#### EXERCISE PROMPT:
Begin the reply with the line containing "- Auto-sync at" and end it with the final line of the listing, reproducing every line between exactly and adding nothing.

#### SUPPLIED RECORDS:
-- Opening Marker --

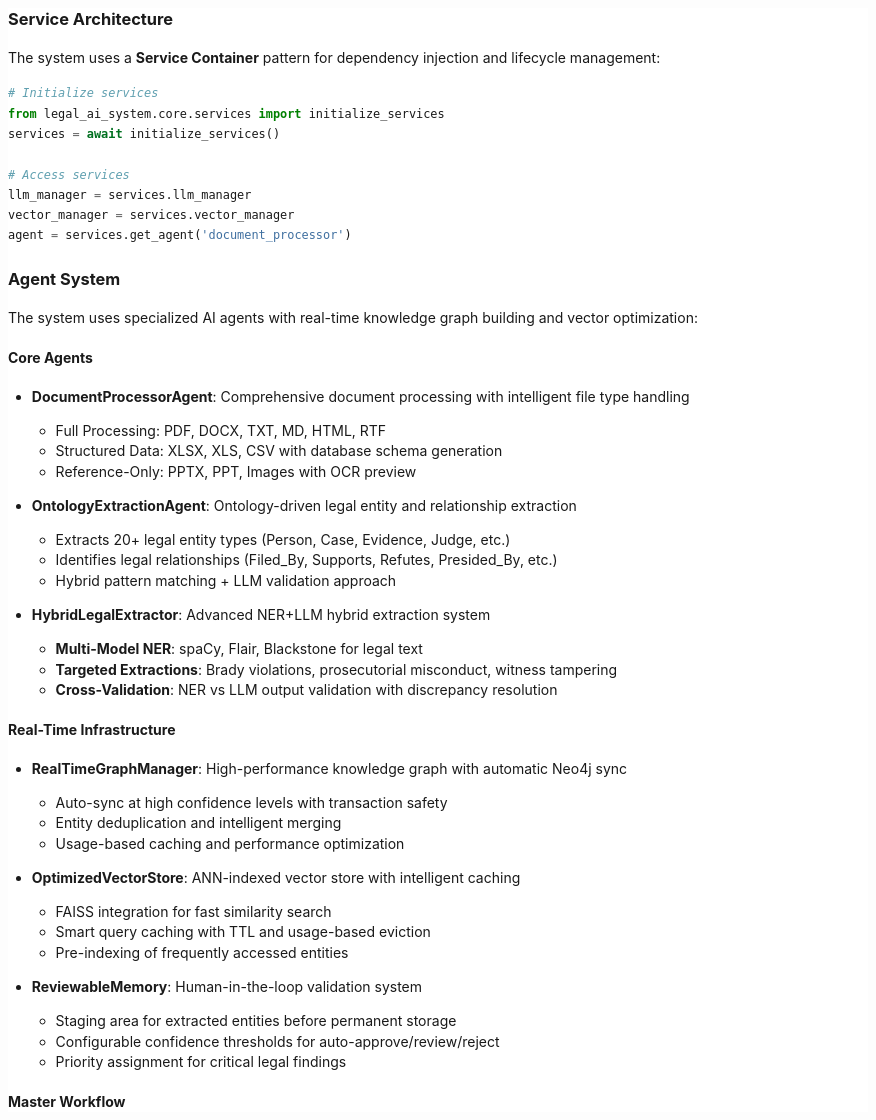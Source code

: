 ### Service Architecture

The system uses a **Service Container** pattern for dependency injection and lifecycle management:

```python
# Initialize services
from legal_ai_system.core.services import initialize_services
services = await initialize_services()

# Access services
llm_manager = services.llm_manager
vector_manager = services.vector_manager
agent = services.get_agent('document_processor')
```

### Agent System

The system uses specialized AI agents with real-time knowledge graph building and vector optimization:

#### Core Agents

- **DocumentProcessorAgent**: Comprehensive document processing with intelligent file type handling
  - Full Processing: PDF, DOCX, TXT, MD, HTML, RTF
  - Structured Data: XLSX, XLS, CSV with database schema generation
  - Reference-Only: PPTX, PPT, Images with OCR preview

- **OntologyExtractionAgent**: Ontology-driven legal entity and relationship extraction
  - Extracts 20+ legal entity types (Person, Case, Evidence, Judge, etc.)
  - Identifies legal relationships (Filed_By, Supports, Refutes, Presided_By, etc.)
  - Hybrid pattern matching + LLM validation approach

- **HybridLegalExtractor**: Advanced NER+LLM hybrid extraction system
  - **Multi-Model NER**: spaCy, Flair, Blackstone for legal text
  - **Targeted Extractions**: Brady violations, prosecutorial misconduct, witness tampering
  - **Cross-Validation**: NER vs LLM output validation with discrepancy resolution

#### Real-Time Infrastructure

- **RealTimeGraphManager**: High-performance knowledge graph with automatic Neo4j sync
  - Auto-sync at high confidence levels with transaction safety
  - Entity deduplication and intelligent merging
  - Usage-based caching and performance optimization

- **OptimizedVectorStore**: ANN-indexed vector store with intelligent caching
  - FAISS integration for fast similarity search
  - Smart query caching with TTL and usage-based eviction
  - Pre-indexing of frequently accessed entities

- **ReviewableMemory**: Human-in-the-loop validation system
  - Staging area for extracted entities before permanent storage
  - Configurable confidence thresholds for auto-approve/review/reject
  - Priority assignment for critical legal findings

#### Master Workflow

-- Closing Marker --

#### SOLUTION TO THE EXERCISE:
  - Auto-sync at high confidence levels with transaction safety
  - Entity deduplication and intelligent merging
  - Usage-based caching and performance optimization

- **OptimizedVectorStore**: ANN-indexed vector store with intelligent caching
  - FAISS integration for fast similarity search
  - Smart query caching with TTL and usage-based eviction
  - Pre-indexing of frequently accessed entities

- **ReviewableMemory**: Human-in-the-loop validation system
  - Staging area for extracted entities before permanent storage
  - Configurable confidence thresholds for auto-approve/review/reject
  - Priority assignment for critical legal findings

#### Master Workflow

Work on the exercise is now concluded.